**** TASK INPUT ****

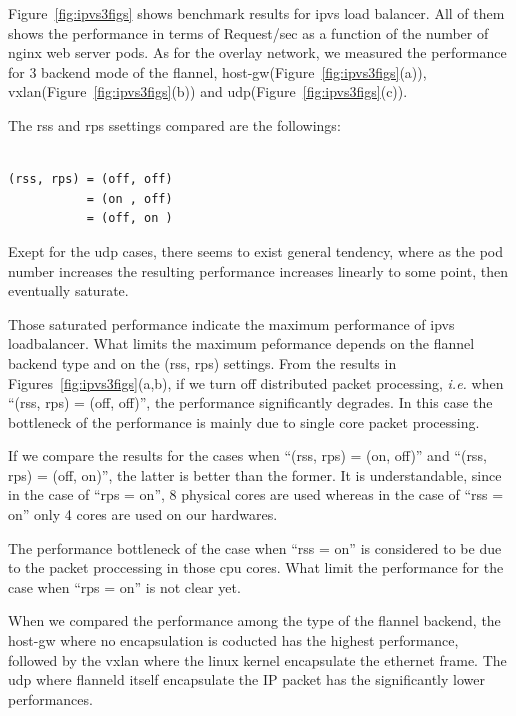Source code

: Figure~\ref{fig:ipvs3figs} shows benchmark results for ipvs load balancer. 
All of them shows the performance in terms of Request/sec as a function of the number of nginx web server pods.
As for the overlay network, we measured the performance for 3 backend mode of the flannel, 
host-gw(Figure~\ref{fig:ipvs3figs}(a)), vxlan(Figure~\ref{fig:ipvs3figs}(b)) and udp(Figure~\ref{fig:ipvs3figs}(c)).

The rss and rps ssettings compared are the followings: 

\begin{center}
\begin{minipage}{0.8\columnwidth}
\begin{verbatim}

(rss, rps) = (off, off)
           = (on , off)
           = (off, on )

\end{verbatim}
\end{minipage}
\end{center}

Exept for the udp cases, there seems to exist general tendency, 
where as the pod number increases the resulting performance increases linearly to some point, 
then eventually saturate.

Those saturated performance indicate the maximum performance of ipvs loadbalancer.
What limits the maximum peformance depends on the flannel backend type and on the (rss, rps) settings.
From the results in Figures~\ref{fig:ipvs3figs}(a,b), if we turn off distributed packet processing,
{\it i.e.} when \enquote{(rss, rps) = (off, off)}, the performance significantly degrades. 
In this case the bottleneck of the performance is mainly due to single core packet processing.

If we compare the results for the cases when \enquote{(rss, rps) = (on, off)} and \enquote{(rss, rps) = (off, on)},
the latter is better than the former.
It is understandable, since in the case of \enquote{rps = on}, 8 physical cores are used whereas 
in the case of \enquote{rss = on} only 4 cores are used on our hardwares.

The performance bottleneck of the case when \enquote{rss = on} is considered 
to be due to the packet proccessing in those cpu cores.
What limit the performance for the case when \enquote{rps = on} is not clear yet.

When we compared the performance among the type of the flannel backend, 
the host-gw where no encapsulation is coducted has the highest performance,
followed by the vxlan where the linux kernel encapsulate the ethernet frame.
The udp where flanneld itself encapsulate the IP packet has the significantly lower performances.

****
**** TASK INPUT ****

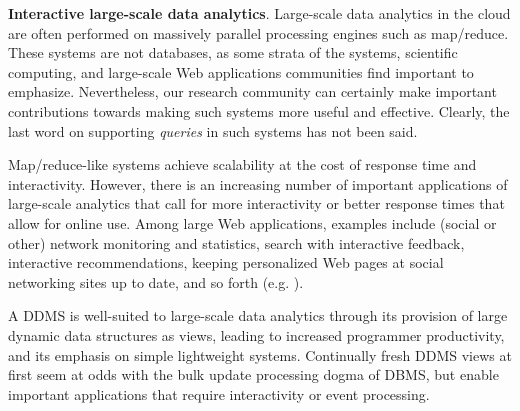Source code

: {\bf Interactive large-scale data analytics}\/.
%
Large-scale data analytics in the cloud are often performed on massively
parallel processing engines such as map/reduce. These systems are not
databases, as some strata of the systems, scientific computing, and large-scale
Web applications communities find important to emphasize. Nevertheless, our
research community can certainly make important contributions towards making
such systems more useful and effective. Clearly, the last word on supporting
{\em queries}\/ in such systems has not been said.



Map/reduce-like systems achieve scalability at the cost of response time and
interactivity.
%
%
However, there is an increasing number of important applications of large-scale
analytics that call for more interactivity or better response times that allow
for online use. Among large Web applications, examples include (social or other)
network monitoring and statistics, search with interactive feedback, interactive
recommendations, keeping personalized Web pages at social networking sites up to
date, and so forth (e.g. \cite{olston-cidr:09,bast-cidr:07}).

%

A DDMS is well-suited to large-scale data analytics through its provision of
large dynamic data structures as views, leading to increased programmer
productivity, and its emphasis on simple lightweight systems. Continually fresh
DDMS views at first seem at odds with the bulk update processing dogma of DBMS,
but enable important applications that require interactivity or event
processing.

****

[TASK]
Would you print, exactly as written, every line above from the one holding "analytics that call" through the one holding "A DDMS is well-suited", with both included and no other lines?

[ANSWER BELOW]
analytics that call for more interactivity or better response times that allow
for online use. Among large Web applications, examples include (social or other)
network monitoring and statistics, search with interactive feedback, interactive
recommendations, keeping personalized Web pages at social networking sites up to
date, and so forth (e.g. \cite{olston-cidr:09,bast-cidr:07}).

%

A DDMS is well-suited to large-scale data analytics through its provision of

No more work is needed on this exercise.